When drafting agreements, there are essential terms that each party needs to consider in order to make sure that they have a well written contract that will protect their interests. A few of these considerations include the following:

  1. Identity of the Parties – This provision should clearly outline who the parties to the agreement are and what their relationship is to each other. For example, who is the client and who is the service provider, as well as whether the parties are an individual or a company. 
  2. Effective date – A well written agreement should include the date that the agreement becomes effective so that the parties are aware of when their obligations under the agreement will begin. 
  3. Scope of Services – This provision is very critical and should outline the type of work and materials that the client is expecting to be provided. This provision should be as specific as possible so that there is no confusion as to what work the service provider is expected to provide. 
  4. Compensation – A well written agreement will include a term of how much a service provider can expect to be compensated. These fees may sometimes be in the form of a flat fee or an hourly rate. This provision should also include terms as to when the client expects certain projects to be completed and when the service provider may expect to be compensated once the work is completed. It may also include the form of payment that the service provider can expect to receive. This provision may also include terms as to what happens if the client does not pay on time. Is there a late fee imposed? Does the service provider have to turn over the product or continue to provide services? 
  5. Term of the Agreement – This provision is very important for the parties to know the time period in which they can expect the agreement to be performed. It will set expectations for the service provider as to when the work is to be completed and for the client to know how long they will receive and are required to pay for the services. The term of the agreement may also depend on whether the agreement is based on the completion of a particular task/service (where once the task is complete the agreement ends) or is based on continuous services. Some service agreements may also contain language stating that the agreement will continue until terminated by either party. 
  6. Termination of the Agreement – This provision will be critical if one party wants to terminate the agreement. This provision should provide who may terminate the agreement, how much notice is required, the form of notice that is required (ex. whether written or verbal notice is acceptable), the methods in which the notice can be given (ex. email or regular mail). It should also address payment for services that were provided prior to the termination of the agreement. Sometimes, the address where notice should be given may be included. 
  7. Confidentiality – This provision is important if the parties are expected to exchange trade secrets and proprietary information. This provision generally provides a definition of what is considered to be confidential information, when the parties are required to keep the information confidential, when the parties may disclose the information, and under what circumstances and what should happen if there is a breach of this provision. 
  8. Ownership of the Intellectual Property – Often times, in service agreements one party is expected to create a product and provide materials for the other party to use. This provision should address who owns the product/ materials at the end of the performance of the agreement, whether a license is granted, whether the work is considered a work made for hire, etc.
  9. Indemnification and Hold Harmless – This provision should address what should happen if one party is found liable to third parties based on the breach, negligence or willful misconduct of the other party.
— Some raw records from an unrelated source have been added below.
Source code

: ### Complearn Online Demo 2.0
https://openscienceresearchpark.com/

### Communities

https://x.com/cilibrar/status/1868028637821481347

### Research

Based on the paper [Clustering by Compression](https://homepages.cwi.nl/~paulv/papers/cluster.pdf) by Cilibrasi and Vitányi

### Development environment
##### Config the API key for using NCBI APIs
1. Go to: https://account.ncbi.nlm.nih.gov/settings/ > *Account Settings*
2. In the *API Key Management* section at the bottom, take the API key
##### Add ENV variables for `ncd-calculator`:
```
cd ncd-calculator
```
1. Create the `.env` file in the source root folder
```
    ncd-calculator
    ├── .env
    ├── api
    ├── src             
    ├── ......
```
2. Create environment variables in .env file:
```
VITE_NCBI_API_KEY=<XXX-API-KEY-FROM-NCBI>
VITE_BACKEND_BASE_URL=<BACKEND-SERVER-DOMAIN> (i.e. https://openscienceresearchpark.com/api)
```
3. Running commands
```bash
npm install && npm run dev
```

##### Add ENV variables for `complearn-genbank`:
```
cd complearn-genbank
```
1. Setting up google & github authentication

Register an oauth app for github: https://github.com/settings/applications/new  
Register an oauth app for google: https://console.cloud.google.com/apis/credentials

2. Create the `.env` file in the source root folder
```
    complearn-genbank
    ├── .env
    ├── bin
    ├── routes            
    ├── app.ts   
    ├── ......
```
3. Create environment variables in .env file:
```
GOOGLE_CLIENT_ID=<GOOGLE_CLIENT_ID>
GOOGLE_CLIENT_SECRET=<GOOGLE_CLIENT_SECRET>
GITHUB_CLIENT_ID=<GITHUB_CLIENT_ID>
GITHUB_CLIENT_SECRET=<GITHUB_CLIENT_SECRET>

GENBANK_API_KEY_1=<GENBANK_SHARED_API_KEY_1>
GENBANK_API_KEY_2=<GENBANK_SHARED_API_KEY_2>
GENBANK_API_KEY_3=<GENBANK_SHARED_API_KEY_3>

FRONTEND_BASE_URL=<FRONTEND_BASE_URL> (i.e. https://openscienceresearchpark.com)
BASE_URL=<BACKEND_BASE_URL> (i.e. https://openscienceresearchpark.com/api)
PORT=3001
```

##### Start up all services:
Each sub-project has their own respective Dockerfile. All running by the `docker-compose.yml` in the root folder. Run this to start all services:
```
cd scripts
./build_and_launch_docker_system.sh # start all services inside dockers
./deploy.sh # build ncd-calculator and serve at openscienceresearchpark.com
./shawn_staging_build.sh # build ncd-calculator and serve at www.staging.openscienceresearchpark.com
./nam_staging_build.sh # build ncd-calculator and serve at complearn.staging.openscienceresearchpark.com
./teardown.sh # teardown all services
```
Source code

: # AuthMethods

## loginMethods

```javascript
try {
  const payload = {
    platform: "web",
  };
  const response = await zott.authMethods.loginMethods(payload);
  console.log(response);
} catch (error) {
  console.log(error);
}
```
It should also include the parties who are being indemnified and if the breaching party is responsible for the representation and/or attorney’s fees of the non-breaching party. 
  10. Force Majeure – This provision should address what should happen if one party is unable to perform due to acts of God or other circumstances beyond the party’s control that would make it impossible or impracticable to perform. Recently, with the development of COVID-19, this provision has been looked at more closely by many practitioners and, in some cases, have been expanded to include pandemics. 
  11. Amendment and Modification of the Agreement – This provision will address how a written agreement may be amended by the parties once the agreement has been signed by both parties and is binding. 
  12. Severability – This provision addresses what should happen to the remainder of the agreement should a court decide that a provision in the agreement is found to be invalid, illegal, unenforceable and should be stricken from the agreement. 
  13. Entire Agreement – This provision should state that the parties may not look to representations and statements made outside the terms of the agreement for the interpretation of the agreement. The expectation is that any such representations or statements that are material to the agreement should be made a part of the agreement.
  14. Restrictive Covenants (Covenants Not to Compete or Not to Solicit) – Often times, clients are concerned that service providers may learn concepts and ideas from working with their company that they may use to their advantage or replicate for their own benefit. Sometimes, the concern is that the service provider may attempt to take their customers, employees and/or vendors. These provisions may be used as an attempt to restrict the service providers use of the client information, clients and employees during or after termination of the agreement. These provisions generally must be reasonable. 
  15. Dispute Resolution – This provision should address what should happen if a party is determined to be in breach of the agreement, how will the dispute be resolved and what type of damages the parties can expect to receive. It generally addresses whether the parties need to go to court or to arbitration and, if arbitration, the agreement should list where the arbitration will occur. 
  16. Limitation of Liability – This provision generally limits the party’s liability to either a specified (agreed upon) sum, the agreement’s compensation sum or insurance coverage. 
  17. Governing Law – This provision should address which states laws will govern the term of the agreement. 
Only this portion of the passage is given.